One area of particular success is pairing with subject matter experts (SMEs) in meetings to interactively explore data. In an almost conversational manner, the technical user can respond to the questions of the SME in real-time with data, working through exploratory data analysis in much the same way as in the demo above. As the session proceeds, discoveries and further questions can be documented in markdown cells for later review.
JupyterHub has also had a pronounced impact.
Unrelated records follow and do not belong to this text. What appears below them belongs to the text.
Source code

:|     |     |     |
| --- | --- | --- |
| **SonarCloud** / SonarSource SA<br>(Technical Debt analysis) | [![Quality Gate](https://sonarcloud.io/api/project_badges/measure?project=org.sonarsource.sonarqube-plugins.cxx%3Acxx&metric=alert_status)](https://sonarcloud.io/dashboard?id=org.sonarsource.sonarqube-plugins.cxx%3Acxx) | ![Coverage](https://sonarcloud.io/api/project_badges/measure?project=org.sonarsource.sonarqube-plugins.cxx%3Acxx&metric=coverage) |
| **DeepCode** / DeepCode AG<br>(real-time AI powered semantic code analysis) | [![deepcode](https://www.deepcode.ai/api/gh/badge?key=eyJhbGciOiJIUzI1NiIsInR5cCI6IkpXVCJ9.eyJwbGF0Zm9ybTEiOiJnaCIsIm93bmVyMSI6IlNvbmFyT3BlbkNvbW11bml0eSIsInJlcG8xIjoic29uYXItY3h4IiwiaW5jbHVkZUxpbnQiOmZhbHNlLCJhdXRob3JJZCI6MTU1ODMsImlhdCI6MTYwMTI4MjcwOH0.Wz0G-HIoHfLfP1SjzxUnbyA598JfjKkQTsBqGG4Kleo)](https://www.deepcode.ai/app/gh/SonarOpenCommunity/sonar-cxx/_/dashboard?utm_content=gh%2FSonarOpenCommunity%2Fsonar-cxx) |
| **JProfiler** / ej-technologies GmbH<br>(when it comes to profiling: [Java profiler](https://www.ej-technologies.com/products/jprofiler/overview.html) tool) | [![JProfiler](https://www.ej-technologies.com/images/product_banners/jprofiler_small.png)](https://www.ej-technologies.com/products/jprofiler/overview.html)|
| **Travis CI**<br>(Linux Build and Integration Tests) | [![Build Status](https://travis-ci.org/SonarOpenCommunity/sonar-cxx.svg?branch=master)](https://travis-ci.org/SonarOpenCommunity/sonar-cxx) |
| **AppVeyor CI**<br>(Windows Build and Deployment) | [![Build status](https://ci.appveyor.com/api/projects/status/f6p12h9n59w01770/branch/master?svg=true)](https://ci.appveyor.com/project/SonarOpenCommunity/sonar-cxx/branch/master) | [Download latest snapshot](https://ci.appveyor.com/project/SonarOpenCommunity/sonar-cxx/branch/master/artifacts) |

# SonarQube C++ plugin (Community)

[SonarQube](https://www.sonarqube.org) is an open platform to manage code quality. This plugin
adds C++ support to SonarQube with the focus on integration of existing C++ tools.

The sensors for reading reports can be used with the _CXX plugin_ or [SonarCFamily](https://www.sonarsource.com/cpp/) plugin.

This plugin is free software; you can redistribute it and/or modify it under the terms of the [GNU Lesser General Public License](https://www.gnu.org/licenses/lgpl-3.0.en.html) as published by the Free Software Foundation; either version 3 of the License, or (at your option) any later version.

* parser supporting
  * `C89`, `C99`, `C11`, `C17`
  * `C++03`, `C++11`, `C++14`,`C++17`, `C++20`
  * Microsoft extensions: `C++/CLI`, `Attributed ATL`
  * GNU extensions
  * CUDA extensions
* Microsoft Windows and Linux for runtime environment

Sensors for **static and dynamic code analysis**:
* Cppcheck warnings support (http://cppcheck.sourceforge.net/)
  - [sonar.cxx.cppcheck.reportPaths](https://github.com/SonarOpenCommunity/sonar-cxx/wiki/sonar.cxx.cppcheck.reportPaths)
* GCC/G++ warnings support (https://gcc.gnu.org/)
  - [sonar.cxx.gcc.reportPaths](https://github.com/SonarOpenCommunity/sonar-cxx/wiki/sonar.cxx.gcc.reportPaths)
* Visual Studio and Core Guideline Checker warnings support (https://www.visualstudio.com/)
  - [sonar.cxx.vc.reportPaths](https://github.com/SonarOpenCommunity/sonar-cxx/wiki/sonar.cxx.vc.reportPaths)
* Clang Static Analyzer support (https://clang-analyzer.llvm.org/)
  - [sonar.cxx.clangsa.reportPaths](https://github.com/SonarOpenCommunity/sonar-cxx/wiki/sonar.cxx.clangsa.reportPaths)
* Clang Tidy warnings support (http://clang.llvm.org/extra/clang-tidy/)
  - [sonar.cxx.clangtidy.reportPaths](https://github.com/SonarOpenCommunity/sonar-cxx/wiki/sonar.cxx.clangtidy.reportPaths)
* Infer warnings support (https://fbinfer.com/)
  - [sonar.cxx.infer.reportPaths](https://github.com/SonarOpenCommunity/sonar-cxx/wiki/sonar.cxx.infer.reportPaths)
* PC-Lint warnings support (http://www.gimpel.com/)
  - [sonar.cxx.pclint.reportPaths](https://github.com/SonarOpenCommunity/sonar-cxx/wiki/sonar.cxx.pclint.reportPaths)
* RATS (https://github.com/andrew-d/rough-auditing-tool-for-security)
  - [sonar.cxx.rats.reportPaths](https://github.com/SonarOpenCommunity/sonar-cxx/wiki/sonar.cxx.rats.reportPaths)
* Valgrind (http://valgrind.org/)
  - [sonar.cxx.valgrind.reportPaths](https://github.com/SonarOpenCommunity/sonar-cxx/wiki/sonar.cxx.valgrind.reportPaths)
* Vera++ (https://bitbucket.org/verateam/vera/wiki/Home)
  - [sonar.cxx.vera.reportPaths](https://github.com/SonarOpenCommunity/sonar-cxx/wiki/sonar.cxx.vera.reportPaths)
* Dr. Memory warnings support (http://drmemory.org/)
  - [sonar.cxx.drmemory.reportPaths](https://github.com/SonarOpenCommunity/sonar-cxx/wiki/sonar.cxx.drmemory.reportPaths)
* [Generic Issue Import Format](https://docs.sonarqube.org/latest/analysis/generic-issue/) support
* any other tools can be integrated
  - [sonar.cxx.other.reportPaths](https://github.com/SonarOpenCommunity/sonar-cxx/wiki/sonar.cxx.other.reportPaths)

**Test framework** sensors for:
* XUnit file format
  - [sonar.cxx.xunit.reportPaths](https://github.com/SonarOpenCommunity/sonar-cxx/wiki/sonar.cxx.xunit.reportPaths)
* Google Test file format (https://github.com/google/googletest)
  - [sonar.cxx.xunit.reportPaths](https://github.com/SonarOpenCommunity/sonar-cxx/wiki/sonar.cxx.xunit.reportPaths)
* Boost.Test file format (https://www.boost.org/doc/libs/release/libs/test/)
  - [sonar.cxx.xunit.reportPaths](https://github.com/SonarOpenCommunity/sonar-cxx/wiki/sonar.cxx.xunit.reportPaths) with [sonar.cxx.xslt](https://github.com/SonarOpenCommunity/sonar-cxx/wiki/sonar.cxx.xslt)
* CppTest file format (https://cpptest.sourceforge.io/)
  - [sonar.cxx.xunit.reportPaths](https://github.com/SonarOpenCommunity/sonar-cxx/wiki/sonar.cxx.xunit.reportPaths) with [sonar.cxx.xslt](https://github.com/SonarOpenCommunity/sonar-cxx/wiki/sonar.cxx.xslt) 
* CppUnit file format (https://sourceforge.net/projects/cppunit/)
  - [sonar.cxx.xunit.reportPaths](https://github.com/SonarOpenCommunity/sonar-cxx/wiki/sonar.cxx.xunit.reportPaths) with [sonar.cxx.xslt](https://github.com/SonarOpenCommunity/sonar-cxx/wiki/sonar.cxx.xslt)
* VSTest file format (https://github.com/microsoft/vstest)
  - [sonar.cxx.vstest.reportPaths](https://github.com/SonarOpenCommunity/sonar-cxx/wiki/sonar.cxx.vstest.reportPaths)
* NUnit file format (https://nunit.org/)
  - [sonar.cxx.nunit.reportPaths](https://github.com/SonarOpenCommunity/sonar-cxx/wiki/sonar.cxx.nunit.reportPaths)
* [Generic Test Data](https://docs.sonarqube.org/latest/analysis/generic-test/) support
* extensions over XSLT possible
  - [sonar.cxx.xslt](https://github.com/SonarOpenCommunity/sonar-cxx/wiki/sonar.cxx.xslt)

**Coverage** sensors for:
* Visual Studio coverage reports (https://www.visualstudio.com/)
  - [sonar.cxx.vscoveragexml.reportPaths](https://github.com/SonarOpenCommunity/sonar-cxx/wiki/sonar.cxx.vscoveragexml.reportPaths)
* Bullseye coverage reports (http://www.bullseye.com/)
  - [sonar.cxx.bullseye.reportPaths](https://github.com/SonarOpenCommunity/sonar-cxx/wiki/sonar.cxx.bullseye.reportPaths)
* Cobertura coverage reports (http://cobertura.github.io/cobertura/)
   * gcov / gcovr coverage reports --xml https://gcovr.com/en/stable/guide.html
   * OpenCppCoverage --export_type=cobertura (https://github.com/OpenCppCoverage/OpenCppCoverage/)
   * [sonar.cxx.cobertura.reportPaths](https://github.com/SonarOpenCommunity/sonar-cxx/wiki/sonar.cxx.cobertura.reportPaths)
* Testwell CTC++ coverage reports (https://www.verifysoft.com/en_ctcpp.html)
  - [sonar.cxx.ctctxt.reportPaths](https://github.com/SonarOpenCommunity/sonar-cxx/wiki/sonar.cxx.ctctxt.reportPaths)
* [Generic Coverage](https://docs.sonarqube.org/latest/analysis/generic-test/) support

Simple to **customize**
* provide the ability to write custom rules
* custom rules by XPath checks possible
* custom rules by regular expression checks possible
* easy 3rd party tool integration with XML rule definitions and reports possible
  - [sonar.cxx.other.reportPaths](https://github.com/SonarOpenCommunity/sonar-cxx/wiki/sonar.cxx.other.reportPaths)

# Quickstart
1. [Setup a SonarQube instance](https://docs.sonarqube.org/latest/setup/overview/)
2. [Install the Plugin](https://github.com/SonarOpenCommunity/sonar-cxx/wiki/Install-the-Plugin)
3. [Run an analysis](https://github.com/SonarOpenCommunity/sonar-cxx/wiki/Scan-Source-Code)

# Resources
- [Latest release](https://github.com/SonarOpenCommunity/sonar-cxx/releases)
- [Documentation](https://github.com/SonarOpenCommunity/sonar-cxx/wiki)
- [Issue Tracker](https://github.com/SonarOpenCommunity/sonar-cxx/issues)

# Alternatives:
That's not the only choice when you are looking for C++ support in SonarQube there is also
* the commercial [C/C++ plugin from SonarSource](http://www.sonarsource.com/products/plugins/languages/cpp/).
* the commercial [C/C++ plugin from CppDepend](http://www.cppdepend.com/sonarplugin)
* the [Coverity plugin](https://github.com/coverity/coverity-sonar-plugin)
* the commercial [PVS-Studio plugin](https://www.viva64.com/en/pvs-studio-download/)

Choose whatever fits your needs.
Thanks to the hard work of Scott and our DevOps team, any advanced analysis in Python or R (or other supported languages) is possible without moving any of the data outside of the VPC. Analyses can be done completely via the web interface, with the Jupyter Notebook reading data via queries into memory of the remote box and writing the resulting output (Jupyter Notebook, visualizations, cleaned data) directly into our remote file management system. At no point is it necessary to download the data locally, which greatly improves the security around sensitive data.
Jupyter Notebook and JupyterHub are part of a powerful ecosystem of open-source, largely language-agnostic tools that can improve development speed and make communicating ideas in a reproducible manner straightforward. These tools improve the way SemanticBits iterates on analyses and communicates with internal and external stakeholders. More important, these tools have an even greater role to play in improving the quality of scientific research in the future. If recent LIGO open-science initiatives are anything to go by, Project Jupyter has a bright future ahead of it.